É raro ver presença lusófona na TVG

Eu fiz os meus sketches em galego, o público era galego, e todo o mundo me entende perfeitamente.

A situação é complicada para qualquer imigrante e o cenário da cultura também é precário. É mais difícil dedicar-se a isto sendo imigrante?

É. Eu comecei a trabalhar na hotelaria, Compostela é uma cidade universitária e portanto há muito bar. Mas o mundo artístico nom é fácil para um imigrante. Tive sorte com determinadas coisinhas que fui fazendo, vou enviando os meus currículos a produtoras, mas nom é fácil.

Como se faz humor em Angola? Em Galiza temos a retranca.

Há determinadas expressões que nos custa entender aos imigrantes. Atendendo à vossa cultura, por razões históricas, os galegos são muito desconfiados e por isso tenhem a retranca. Existe essa realidade cultural fruto dessa história, mas a nós toca-nos outra.

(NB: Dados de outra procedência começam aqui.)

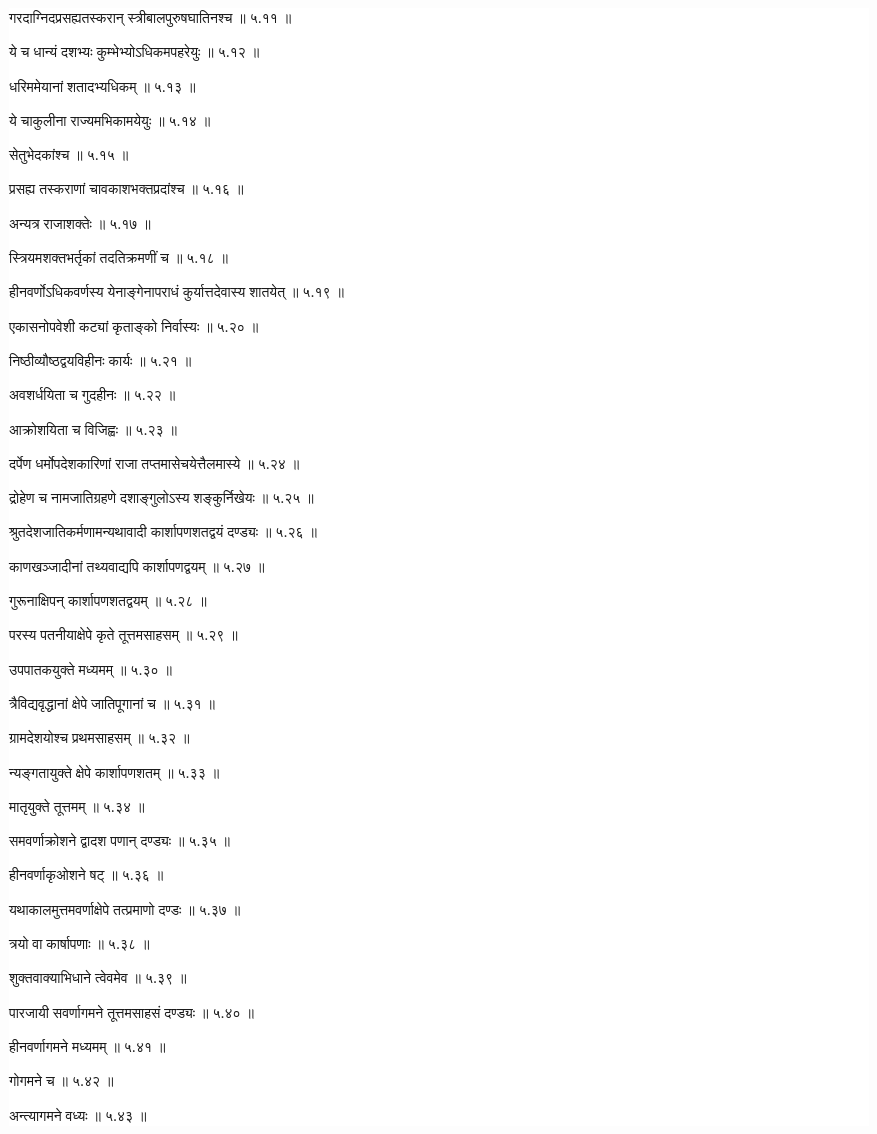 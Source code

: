 गरदाग्निदप्रसह्यतस्करान् स्त्रीबालपुरुषघातिनश्च ॥ ५.११ ॥

ये च धान्यं दशभ्यः कुम्भेभ्योऽधिकमपहरेयुः ॥ ५.१२ ॥

धरिममेयानां शतादभ्यधिकम् ॥ ५.१३ ॥

ये चाकुलीना राज्यमभिकामयेयुः ॥ ५.१४ ॥

सेतुभेदकांश्च ॥ ५.१५ ॥

प्रसह्य तस्कराणां चावकाशभक्तप्रदांश्च ॥ ५.१६ ॥

अन्यत्र राजाशक्तेः ॥ ५.१७ ॥

स्त्रियमशक्तभर्तृकां तदतिक्रमणीं च ॥ ५.१८ ॥

हीनवर्णोऽधिकवर्णस्य येनाङ्गेनापराधं कुर्यात्तदेवास्य शातयेत् ॥ ५.१९ ॥

एकासनोपवेशी कट्यां कृताङ्को निर्वास्यः ॥ ५.२० ॥

निष्ठीव्यौष्ठद्वयविहीनः कार्यः ॥ ५.२१ ॥

अवशर्धयिता च गुदहीनः ॥ ५.२२ ॥

आक्रोशयिता च विजिह्वः ॥ ५.२३ ॥

दर्पेण धर्मोपदेशकारिणां राजा तप्तमासेचयेत्तैलमास्ये ॥ ५.२४ ॥

द्रोहेण च नामजातिग्रहणे दशाङ्गुलोऽस्य शङ्कुर्निखेयः ॥ ५.२५ ॥

श्रुतदेशजातिकर्मणामन्यथावादी कार्शापणशतद्वयं दण्ड्यः ॥ ५.२६ ॥

काणखञ्जादीनां तथ्यवाद्यपि कार्शापणद्वयम् ॥ ५.२७ ॥

गुरूनाक्षिपन् कार्शापणशतद्वयम् ॥ ५.२८ ॥

परस्य पतनीयाक्षेपे कृते तूत्तमसाहसम् ॥ ५.२९ ॥

उपपातकयुक्ते मध्यमम् ॥ ५.३० ॥

त्रैविद्यवृद्धानां क्षेपे जातिपूगानां च ॥ ५.३१ ॥

ग्रामदेशयोश्च प्रथमसाहसम् ॥ ५.३२ ॥

न्यङ्गतायुक्ते क्षेपे कार्शापणशतम् ॥ ५.३३ ॥

मातृयुक्ते तूत्तमम् ॥ ५.३४ ॥

समवर्णाक्रोशने द्वादश पणान् दण्ड्यः ॥ ५.३५ ॥

हीनवर्णाकृओशने षट् ॥ ५.३६ ॥

यथाकालमुत्तमवर्णाक्षेपे तत्प्रमाणो दण्डः ॥ ५.३७ ॥

त्रयो वा कार्षापणाः ॥ ५.३८ ॥

शुक्तवाक्याभिधाने त्वेवमेव ॥ ५.३९ ॥

पारजायी सवर्णागमने  तूत्तमसाहसं दण्ड्यः ॥ ५.४० ॥

हीनवर्णागमने मध्यमम् ॥ ५.४१ ॥

गोगमने च ॥ ५.४२ ॥

अन्त्यागमने वध्यः ॥ ५.४३ ॥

Muda muito a maneira de fazer humor em Angola?

É um bocado diferente. vai um exemplo: Na década de 80 e 90, a juventude angolana começou a emigrar para Portugal e a maioria trabalhava na construção. Na hora de comer -que nós chamamos “almoço” e aqui é o contrário, o nosso almoço é o “jantar”- havia umha separação: os angolanos de uma banda e os portugueses da outra. Que é o que aconteceu? Um dos portugueses, enquanto comiam a sopa, viu um angolano a comer a carne, mas também o osso da carne. o português foi preguntar ao angolano: “Se tu aqui estás a comer os ossos da carne, lá na Angola, que é o que comem os cães?”. o angolano, após olhar os portugueses, respondeu: “lá na Angola os cães comem sopa”.

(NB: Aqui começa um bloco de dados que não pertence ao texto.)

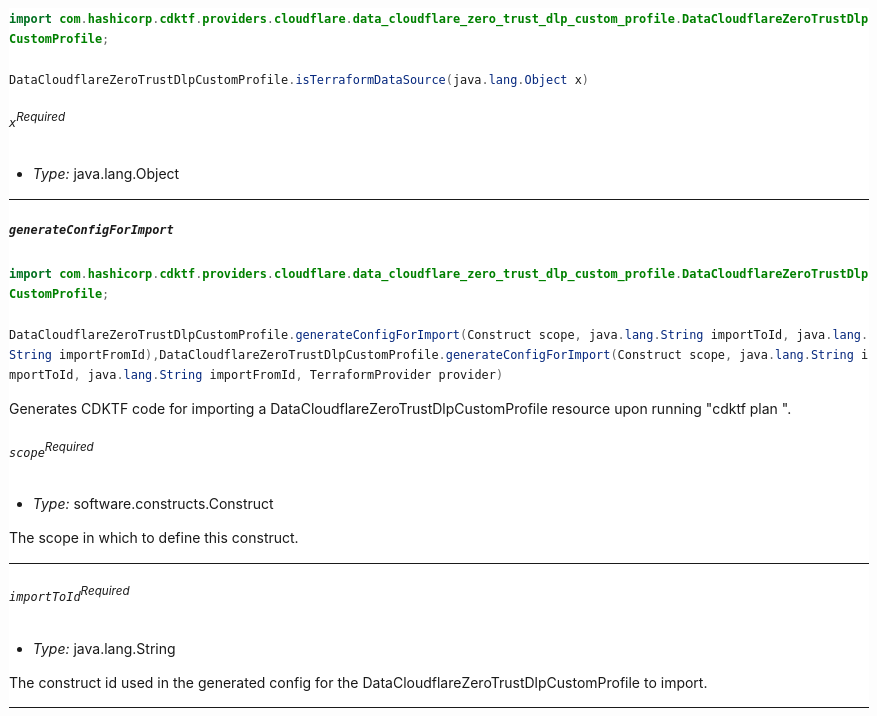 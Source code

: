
 ```java
import com.hashicorp.cdktf.providers.cloudflare.data_cloudflare_zero_trust_dlp_custom_profile.DataCloudflareZeroTrustDlpCustomProfile;

DataCloudflareZeroTrustDlpCustomProfile.isTerraformDataSource(java.lang.Object x)
```

###### `x`<sup>Required</sup> <a name="x" id="@cdktf/provider-cloudflare.dataCloudflareZeroTrustDlpCustomProfile.DataCloudflareZeroTrustDlpCustomProfile.isTerraformDataSource.parameter.x"></a>

- *Type:* java.lang.Object

---

##### `generateConfigForImport` <a name="generateConfigForImport" id="@cdktf/provider-cloudflare.dataCloudflareZeroTrustDlpCustomProfile.DataCloudflareZeroTrustDlpCustomProfile.generateConfigForImport"></a>

```java
import com.hashicorp.cdktf.providers.cloudflare.data_cloudflare_zero_trust_dlp_custom_profile.DataCloudflareZeroTrustDlpCustomProfile;

DataCloudflareZeroTrustDlpCustomProfile.generateConfigForImport(Construct scope, java.lang.String importToId, java.lang.String importFromId),DataCloudflareZeroTrustDlpCustomProfile.generateConfigForImport(Construct scope, java.lang.String importToId, java.lang.String importFromId, TerraformProvider provider)
```

Generates CDKTF code for importing a DataCloudflareZeroTrustDlpCustomProfile resource upon running "cdktf plan <stack-name>".

###### `scope`<sup>Required</sup> <a name="scope" id="@cdktf/provider-cloudflare.dataCloudflareZeroTrustDlpCustomProfile.DataCloudflareZeroTrustDlpCustomProfile.generateConfigForImport.parameter.scope"></a>

- *Type:* software.constructs.Construct

The scope in which to define this construct.

---

###### `importToId`<sup>Required</sup> <a name="importToId" id="@cdktf/provider-cloudflare.dataCloudflareZeroTrustDlpCustomProfile.DataCloudflareZeroTrustDlpCustomProfile.generateConfigForImport.parameter.importToId"></a>

- *Type:* java.lang.String

The construct id used in the generated config for the DataCloudflareZeroTrustDlpCustomProfile to import.

---
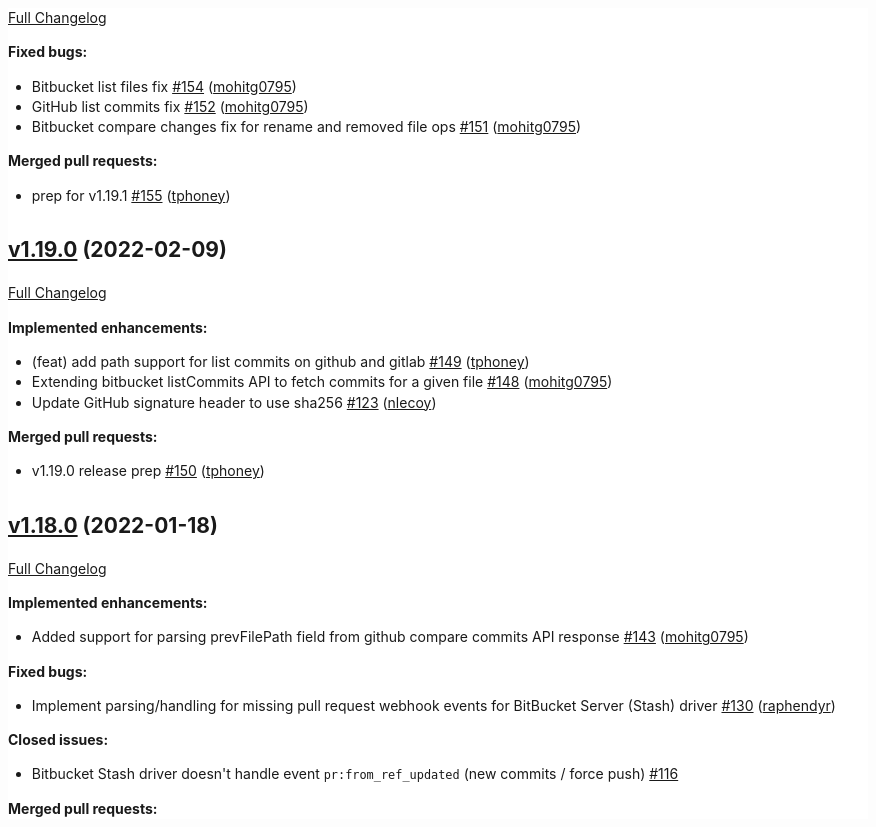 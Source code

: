 [Full Changelog](https://github.com/drone/go-scm/compare/v1.19.0...v1.19.1)

**Fixed bugs:**

- Bitbucket list files fix [\#154](https://github.com/drone/go-scm/pull/154) ([mohitg0795](https://github.com/mohitg0795))
- GitHub list commits fix [\#152](https://github.com/drone/go-scm/pull/152) ([mohitg0795](https://github.com/mohitg0795))
- Bitbucket compare changes fix for rename and removed file ops [\#151](https://github.com/drone/go-scm/pull/151) ([mohitg0795](https://github.com/mohitg0795))

**Merged pull requests:**

- prep for v1.19.1 [\#155](https://github.com/drone/go-scm/pull/155) ([tphoney](https://github.com/tphoney))

## [v1.19.0](https://github.com/drone/go-scm/tree/v1.19.0) (2022-02-09)

[Full Changelog](https://github.com/drone/go-scm/compare/v1.18.0...v1.19.0)

**Implemented enhancements:**

- \(feat\) add path support for list commits on github and gitlab [\#149](https://github.com/drone/go-scm/pull/149) ([tphoney](https://github.com/tphoney))
- Extending bitbucket listCommits API to fetch commits for a given file [\#148](https://github.com/drone/go-scm/pull/148) ([mohitg0795](https://github.com/mohitg0795))
- Update GitHub signature header to use sha256 [\#123](https://github.com/drone/go-scm/pull/123) ([nlecoy](https://github.com/nlecoy))

**Merged pull requests:**

- v1.19.0 release prep [\#150](https://github.com/drone/go-scm/pull/150) ([tphoney](https://github.com/tphoney))

## [v1.18.0](https://github.com/drone/go-scm/tree/v1.18.0) (2022-01-18)

[Full Changelog](https://github.com/drone/go-scm/compare/v1.17.0...v1.18.0)

**Implemented enhancements:**

- Added support for parsing prevFilePath field from github compare commits API response [\#143](https://github.com/drone/go-scm/pull/143) ([mohitg0795](https://github.com/mohitg0795))

**Fixed bugs:**

- Implement parsing/handling for missing pull request webhook events for BitBucket Server \(Stash\) driver [\#130](https://github.com/drone/go-scm/pull/130) ([raphendyr](https://github.com/raphendyr))

**Closed issues:**

- Bitbucket Stash driver doesn't handle event `pr:from_ref_updated` \(new commits / force push\) [\#116](https://github.com/drone/go-scm/issues/116)

**Merged pull requests:**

Além do português, em Angola falam-se mais línguas?

No meu país há entre oito línguas nacionais. Mas a língua oficializada é o português. Eu falando português estando na Galiza, torna-me mais doada a comunicação. Fum criado em português.

No norte de angola falam kimbundu, no sul falam umbundu, e em vários pontos de Angola falam-se outras línguas que tenho que confessar que não sei porque emigrei logo para Portugal, depois para a França, para o Brasil e, por último, para aqui.

Que status crês que deveriam ter todas essas línguas?

Acho que, como acontece na Galiza, que dá a conhecer a língua galega no mundo, no meu país as línguas nacionais deveriam ser reconhecidas e também dar-se a conhecer, porque som línguas nacionais e isso está bem conservá-lo. os portugueses levaram a igreja católica para Angola e colonizaram-nos com a sua língua, mas as línguas verdadeiras de Angola som o kimbundu e o umbundu, entre outras. o português é uma língua implantada. Em termos de comunicação estamos contentes, podo viver na Galiza falando português e sou perfeitamente entendido.

Quando vou almoçar às casas dos meus amigos na aldeia, as suas avós, após servirem a comida, sempre perguntam: “Paulo, queres um pouco de molho?”. Nós em Angola falamos “molho”, na Galiza falam “molho” as avós, mas as novas gerações empregam o castelhano “salsa”. isso não é galego. Encanta-me ouvir as avós porque falam um galego mais parecido ao português de Angola.

A gente gosta mais da tua forma de falar quando fazes um monólogo?

A gente gosta mais quando falo português, que tem mais a ver com o galego antigo. Estamos na Galiza e a gente está contente de ouvir galego numa pessoa de fora como eu. Muita gente fica surpreendida de que um imigrante fale galego! Raul Rios – Galiza in “Novas da Galiza”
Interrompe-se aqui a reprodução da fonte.